Capri revenue falls below pre-Covid era in a disappointing result

(Source: Versace)

This quarter was always going to be a challenging one for Capri thanks to some tough prior year numbers and a slowdown in consumer demand. Unfortunately, this has come to pass with what is, quite honestly, a rather disappointing set of third-quarter numbers.

Overall revenue fell by 6 per cent, to $1.51 billion, which is the worst performance since the pandemic hit. Admittedly, some of this is down to unfavorable exchange rates, but even when these are factored in, revenue remains down by 0.5 per cent. Perhaps most disappointing is the fact that all brands saw revenue decline – including usually bright stars like Versace. Although it represents a clear deviation from a long period of growth, the downswing is perhaps unsurprising; after all, Capri had a stellar quarter last year as consumers bought with abandon and maintaining this level of spending was always going to be difficult.

The above noted, Capri’s revenue is down by 3.8 per cent on the pre-pandemic period of 2019. While some of this is down to a deliberate pullback on wholesale and some restructuring of the business, it nevertheless represents a very underweight performance relative to the wider market which has boomed over the period.
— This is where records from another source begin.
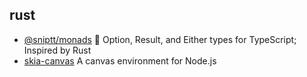 ## rust

- [@sniptt/monads](https://github.com/sniptt-official/monads) 👻 Option, Result, and Either types for TypeScript; Inspired by Rust
- [skia-canvas](https://github.com/samizdatco/skia-canvas) A canvas environment for Node.js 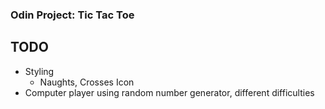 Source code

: ### Odin Project: Tic Tac Toe
## TODO
* Styling
  * Naughts, Crosses Icon
* Computer player using random number generator, different difficulties
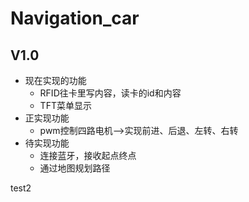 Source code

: # Navigation_car
## V1.0
* 现在实现的功能
     * RFID往卡里写内容，读卡的id和内容
     * TFT菜单显示
* 正实现功能
   * pwm控制四路电机-->实现前进、后退、左转、右转
* 待实现功能
   * 连接蓝牙，接收起点终点
   * 通过地图规划路径
  
test2
   
   
   
   
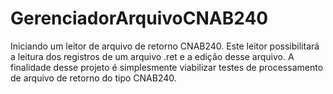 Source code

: # GerenciadorArquivoCNAB240
Iniciando um leitor de arquivo de retorno CNAB240.
Este leitor possibilitará a leitura dos registros de um arquivo .ret e a edição desse arquivo.
A finalidade desse projeto é simplesmente viabilizar testes de processamento de arquivo de retorno do tipo CNAB240.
Going back to this quarter, the numbers are very jumbled across regions and brands. What is clear, however, is that North America and Asia are dragging down the results with revenue declines of 4 per cent and 19.6 per cent respectively. Asia is understandable as severe Covid restrictions in China for some of the trading period had a deleterious impact on consumer demand: one of the reasons why all brands saw similar levels of sales decline.

The softening in North America is more a function of consumers pulling back; however, as a lot of luxury is relatively immune to this trend, we feel that some of the issues are with Capri rather than being entirely down to wider economic factors. Europe performed better with a 3 per cent decline in revenue, most of which was down to unfavorable exchange rates as sales appear to be up on a constant currency basis.

At a brand level, despite the overall sales decline of 0.8 per cent, Versace remains the star player. The brand posted some strong growth in Europe and, on a constant currency basis, increased sales by 11.2 per cent. A strong fall and winter assortment, backed by some compelling marketing that took Versace back to its Italian roots, aided consumer awareness. With its traditional bold and colorful designs, Versace is very much attuned to the consumer mood of anti-bland.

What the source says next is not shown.